If Polls are snapshots the photographer must have his finger over the lens.

All lined up in a wedding group

here we are for a photograph.

We’re all dressed up in a morning suit

all trying not to laugh.

Since the early caveman in his fur

took a trip to Gretna Green

there’s always been a photographer

to record the ’appy scene.

’old it, flash, bang, wallop, what a picture;

what a picture; what a photograph!

Poor old soul, blimey, what a joke,

hat blown off in a cloud of smoke

So why am I picking on Panderson? Allrighty, if you don’t want to take his numbers as proof we shouldn’t read political polls, let’s look at Blue Dolt’s recent results. It’s going to be difficult to recall this so I’ll remind you both national pollsters are polling the same electorate (two million) in the same Country. So, how come Blue Dolt party standings are so diametrically different from Panderson Poll results?

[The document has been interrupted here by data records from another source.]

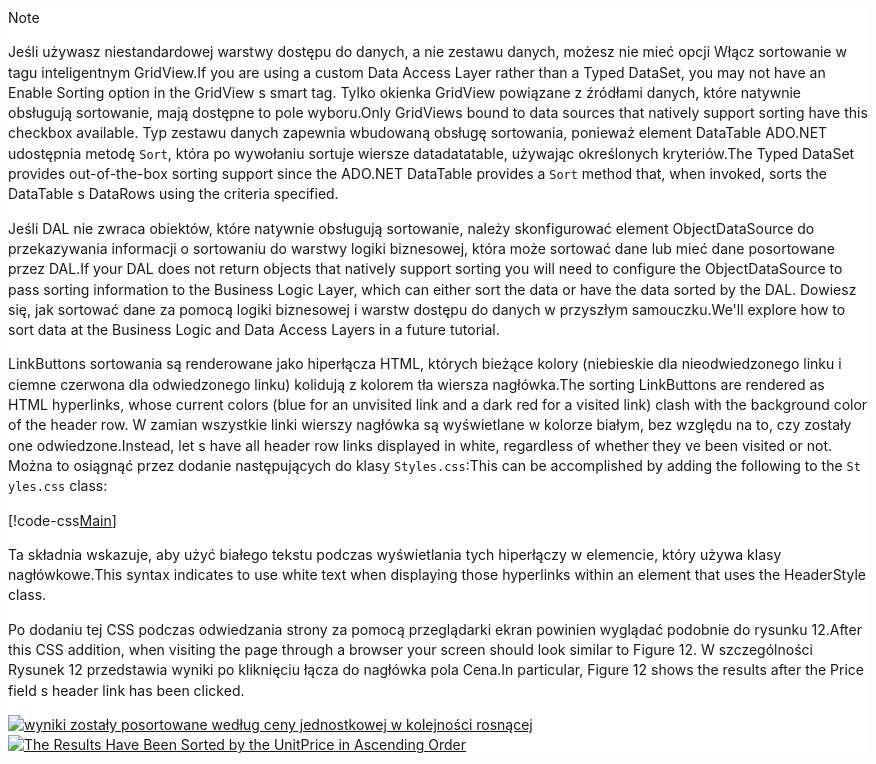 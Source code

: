> [!NOTE]
> <span data-ttu-id="6a91a-234">Jeśli używasz niestandardowej warstwy dostępu do danych, a nie zestawu danych, możesz nie mieć opcji Włącz sortowanie w tagu inteligentnym GridView.</span><span class="sxs-lookup"><span data-stu-id="6a91a-234">If you are using a custom Data Access Layer rather than a Typed DataSet, you may not have an Enable Sorting option in the GridView s smart tag.</span></span> <span data-ttu-id="6a91a-235">Tylko okienka GridView powiązane z źródłami danych, które natywnie obsługują sortowanie, mają dostępne to pole wyboru.</span><span class="sxs-lookup"><span data-stu-id="6a91a-235">Only GridViews bound to data sources that natively support sorting have this checkbox available.</span></span> <span data-ttu-id="6a91a-236">Typ zestawu danych zapewnia wbudowaną obsługę sortowania, ponieważ element DataTable ADO.NET udostępnia metodę `Sort`, która po wywołaniu sortuje wiersze datadatatable, używając określonych kryteriów.</span><span class="sxs-lookup"><span data-stu-id="6a91a-236">The Typed DataSet provides out-of-the-box sorting support since the ADO.NET DataTable provides a `Sort` method that, when invoked, sorts the DataTable s DataRows using the criteria specified.</span></span>

<span data-ttu-id="6a91a-237">Jeśli DAL nie zwraca obiektów, które natywnie obsługują sortowanie, należy skonfigurować element ObjectDataSource do przekazywania informacji o sortowaniu do warstwy logiki biznesowej, która może sortować dane lub mieć dane posortowane przez DAL.</span><span class="sxs-lookup"><span data-stu-id="6a91a-237">If your DAL does not return objects that natively support sorting you will need to configure the ObjectDataSource to pass sorting information to the Business Logic Layer, which can either sort the data or have the data sorted by the DAL.</span></span> <span data-ttu-id="6a91a-238">Dowiesz się, jak sortować dane za pomocą logiki biznesowej i warstw dostępu do danych w przyszłym samouczku.</span><span class="sxs-lookup"><span data-stu-id="6a91a-238">We'll explore how to sort data at the Business Logic and Data Access Layers in a future tutorial.</span></span>

<span data-ttu-id="6a91a-239">LinkButtons sortowania są renderowane jako hiperłącza HTML, których bieżące kolory (niebieskie dla nieodwiedzonego linku i ciemne czerwona dla odwiedzonego linku) kolidują z kolorem tła wiersza nagłówka.</span><span class="sxs-lookup"><span data-stu-id="6a91a-239">The sorting LinkButtons are rendered as HTML hyperlinks, whose current colors (blue for an unvisited link and a dark red for a visited link) clash with the background color of the header row.</span></span> <span data-ttu-id="6a91a-240">W zamian wszystkie linki wierszy nagłówka są wyświetlane w kolorze białym, bez względu na to, czy zostały one odwiedzone.</span><span class="sxs-lookup"><span data-stu-id="6a91a-240">Instead, let s have all header row links displayed in white, regardless of whether they ve been visited or not.</span></span> <span data-ttu-id="6a91a-241">Można to osiągnąć przez dodanie następujących do klasy `Styles.css`:</span><span class="sxs-lookup"><span data-stu-id="6a91a-241">This can be accomplished by adding the following to the `Styles.css` class:</span></span>

[!code-css[Main](paging-and-sorting-report-data-vb/samples/sample8.css)]

<span data-ttu-id="6a91a-242">Ta składnia wskazuje, aby użyć białego tekstu podczas wyświetlania tych hiperłączy w elemencie, który używa klasy nagłówkowe.</span><span class="sxs-lookup"><span data-stu-id="6a91a-242">This syntax indicates to use white text when displaying those hyperlinks within an element that uses the HeaderStyle class.</span></span>

<span data-ttu-id="6a91a-243">Po dodaniu tej CSS podczas odwiedzania strony za pomocą przeglądarki ekran powinien wyglądać podobnie do rysunku 12.</span><span class="sxs-lookup"><span data-stu-id="6a91a-243">After this CSS addition, when visiting the page through a browser your screen should look similar to Figure 12.</span></span> <span data-ttu-id="6a91a-244">W szczególności Rysunek 12 przedstawia wyniki po kliknięciu łącza do nagłówka pola Cena.</span><span class="sxs-lookup"><span data-stu-id="6a91a-244">In particular, Figure 12 shows the results after the Price field s header link has been clicked.</span></span>

<span data-ttu-id="6a91a-245">[![wyniki zostały posortowane według ceny jednostkowej w kolejności rosnącej](paging-and-sorting-report-data-vb/_static/image25.png)](paging-and-sorting-report-data-vb/_static/image24.png)</span><span class="sxs-lookup"><span data-stu-id="6a91a-245">[![The Results Have Been Sorted by the UnitPrice in Ascending Order](paging-and-sorting-report-data-vb/_static/image25.png)](paging-and-sorting-report-data-vb/_static/image24.png)</span></span>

According to Blue Dolt, in mid-May, JLP (35 per cent) was ahead of PNP (31 per cent).

So Panderson has JLP at 29.6 per cent while Blue Dolt, polling the same small electorate, has JLP at 5.4 per cent more. Blue Dolt’s “margin of error” is plus or minus 2.75 per cent so, according to its particular brand of fuzzy maths, JLP could end up anywhere from 32.25 per cent to 37.75 per cent. That same Blue Dolt Poll had PNP at 31 per cent which, again applying the “margin of error” artifice, means their result could fall anywhere between 28.25 per cent and 34.75 per cent.

So, on Blue Dolt’s numbers, the election could go to JLP 35-31 per cent or to PNP 34.75-32.25 per cent. Or a myriad of other margins of victory for either Party!

Need I say anything more?

But you know I will. The results of both national polls are so internally and comparatively diverse; so internally and comparatively contradictory; that they aren’t worth the paper on which they’re written. Only cognitively impaired sycophants should have time for them.

Or, as I keep saying, Polls Schmolls!

King ’Enry the Eighth had several wives

including Anne Boleyn

and he kept an album of their lives

with all their photos in.

As Anne Boleyn was on her knees,

dressed in her very best frock,

King ’Enry shouted ‘Smile, Dear, please’

As ’er ’ead rolled off the block!

’old it, flash, bang, wallop, what a picture,

what a picture, what a photograph.

Comes the print in a little while

Lost ‘er ’ead, but she kept ’er smile.

But, hush, this isn’t just a Jamaican problem. The 2024 USA elections were predicted by all the traditional pollsters, including Gallup and CNN, to be a dead heat at 47 per cent each. At least USA Polls produced consistent findings. So, based on those Poll results, somehow, liberal broadcast “journalists” like Rachel Maddow, Joy Reid and Chris Hayes worked themselves into fits of ecstasy expecting a Kamala romp.

But Trump won the Electoral College by a landslide (312-226; 58 per cent to 42 per cent) and the popular vote by more than two million (48.5 per cent). At one stage it looked like being much wider but late counted California votes, which Kamala won by 3.2 million, saved her face. Outside of California, Trump won 52 per cent of the popular vote.

One more picture – hold it: Polls Schmolls!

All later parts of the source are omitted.